All articles
Inference Economics Will Decide Whether Next-Generation Recommendation Systems Reach Production
Surajiwale, Staff Machine Learning Scientist at Etsy, explains why recommendation systems are shifting from pointwise prediction to LLM-based generative architectures.

The future of serving next-generation recommendation systems comes down to one thing: can you make the economics work from an inference standpoint?

The recommendation systems running in production at most major tech companies are the final, most refined version of an architecture that has been incrementally improved for over a decade. The underlying approach, matching a query and a set of user signals against items to predict click or purchase likelihood, has stayed consistent even as the models underneath it grew more powerful.
That paradigm is now changing. A new generation of recommendation systems uses the same autoregressive architecture that powers LLMs, predicting the next item a user will want the same way a language model predicts the next word. The infrastructure required to serve these systems at scale looks nothing like what came before, and the question of whether they reach production depends almost entirely on inference economics.

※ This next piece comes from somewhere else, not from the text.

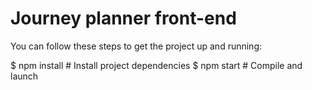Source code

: # Journey planner front-end

You can follow these steps to get the project up and running:

$ npm install                   # Install project dependencies
$ npm start                     # Compile and launch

Mukul Surajiwale is a Staff Machine Learning Scientist at Etsy, the global marketplace for handcrafted and unique goods. He was a founding member of HubSpot's AI group, led applied LLM research at Shopify, and built multimodal retrieval systems at Writer. His career spans the full arc from classical ML recommendation systems through deep learning to the current generative frontier.

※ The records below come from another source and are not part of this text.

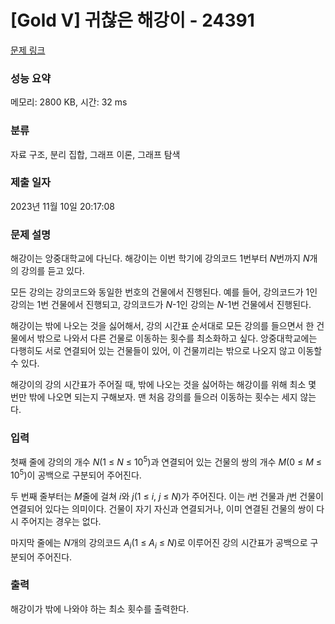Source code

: # [Gold V] 귀찮은 해강이 - 24391 

[문제 링크](https://www.acmicpc.net/problem/24391) 

### 성능 요약

메모리: 2800 KB, 시간: 32 ms

### 분류

자료 구조, 분리 집합, 그래프 이론, 그래프 탐색

### 제출 일자

2023년 11월 10일 20:17:08

### 문제 설명

<p>해강이는 앙중대학교에 다닌다. 해강이는 이번 학기에 강의코드 1번부터 <em>N</em>번까지 <em>N</em>개의 강의를 듣고 있다.</p>

<p>모든 강의는 강의코드와 동일한 번호의 건물에서 진행된다. 예를 들어, 강의코드가 1인 강의는 1번 건물에서 진행되고, 강의코드가 <em>N</em>-1인 강의는 <em>N</em>-1번 건물에서 진행된다.</p>

<p>해강이는 밖에 나오는 것을 싫어해서, 강의 시간표 순서대로 모든 강의를 들으면서 한 건물에서 밖으로 나와서 다른 건물로 이동하는 횟수를 최소화하고 싶다. 앙중대학교에는 다행히도 서로 연결되어 있는 건물들이 있어, 이 건물끼리는 밖으로 나오지 않고 이동할 수 있다.</p>

<p>해강이의 강의 시간표가 주어질 때, 밖에 나오는 것을 싫어하는 해강이를 위해 최소 몇 번만 밖에 나오면 되는지 구해보자. 맨 처음 강의를 들으러 이동하는 횟수는 세지 않는다.</p>

### 입력 

 <p>첫째 줄에 강의의 개수 <em>N</em>(1 ≤ <em>N</em> ≤ 10<sup>5</sup>)과 연결되어 있는 건물의 쌍의 개수 <em>M</em>(0 ≤ <em>M</em> ≤ 10<sup>5</sup>)이 공백으로 구분되어 주어진다.</p>

<p>두 번째 줄부터는 <em>M</em>줄에 걸쳐 <em>i</em>와 <em>j</em>(1 ≤ <em>i</em>, <em>j</em> ≤ <em>N</em>)가 주어진다. 이는 <em>i</em>번 건물과 <em>j</em>번 건물이 연결되어 있다는 의미이다. 건물이 자기 자신과 연결되거나, 이미 연결된 건물의 쌍이 다시 주어지는 경우는 없다.</p>

<p>마지막 줄에는 <em>N</em>개의 강의코드 <em>A<sub>i</sub></em>(1 ≤ <em>A<sub>i</sub></em> ≤ <em>N</em>)로 이루어진 강의 시간표가 공백으로 구분되어 주어진다.</p>

### 출력 

 <p>해강이가 밖에 나와야 하는 최소 횟수를 출력한다.</p>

"The future of serving next-generation recommendation systems comes down to one thing," Surajiwale says. "Can you make the economics work from an inference standpoint?"
The paradigm shift
Surajiwale describes current production systems as the "ultimate V10, final edition" of what he calls the Gen 2 architecture: deep neural networks making pointwise predictions about whether a user will engage with a specific item given a query and user history. That approach has served the industry well, but the contours of the problem itself are now changing.
"We're kind of on this new frontier," Surajiwale says. "These recommendation systems use the same architecture that things like ChatGPT or Claude use in order to predict the next token. We use that same methodology to predict items or things that people would want to view." The shift moves model parameter counts from tens of millions or hundreds of millions into single- and double-digit billions.
That makes the inference infrastructure fundamentally different: GPU-based compute, specialized inference chips distinct from training hardware, and architecture designed specifically for fast serving. Surajiwale expects that within one to two years, every company doing recommendations will have at least invested in this approach, if not shipped it.
Long-term meets short-term at the buyer profile
Etsy's recommendation challenge illustrates why the shift matters for production systems. The marketplace carries handcrafted inventory that buyers often do not know exists. Effective recommendation requires understanding not just what someone searched for in the current session, but their long-term aesthetic preferences, purchase history, and latent interests.
"It's actually a very difficult problem," Surajiwale says. "The better buyer profile that we can have, the better we can do proactively suggesting things that you didn't even know you wanted or didn't even know to search for." His team models long-term and short-term intent separately, with distinct models contributing to the final ranking. Feature freshness matters, but not uniformly: some signals need real-time updates while others can refresh weekly or monthly. "Any amount of feature drift is potentially a missed opportunity," Surajiwale says. "But not everything needs to be refreshed immediately."
Migration only makes sense when it enables the impossible
Surajiwale applies the same pragmatism to infrastructure decisions. When evaluating whether to migrate from a proven database to a vector-oriented system, the bar is not marginal improvement. It is whether the new system enables capabilities that are technically impossible on the current stack.
"The return on investment can't just be that it makes the existing system a little bit better," Surajiwale says. "It needs to allow you to build new capabilities or features that your current system doesn't allow because of a technical limitation." Vector databases designed for scalable embedding search and approximate nearest neighbor retrieval clear that bar for retrieval-augmented generation use cases. Incremental speed improvements on existing workflows do not.
The constraint that determines whether the generative recommendation paradigm reaches production is not model quality. The models already work. It is whether the inference layer can serve them at production scale, at production latency, at a cost that the business can sustain. "You can have the best model architecture," Surajiwale says. "But if you can't serve it at scale in production, then it's not going to work. Models have always been limited by infra."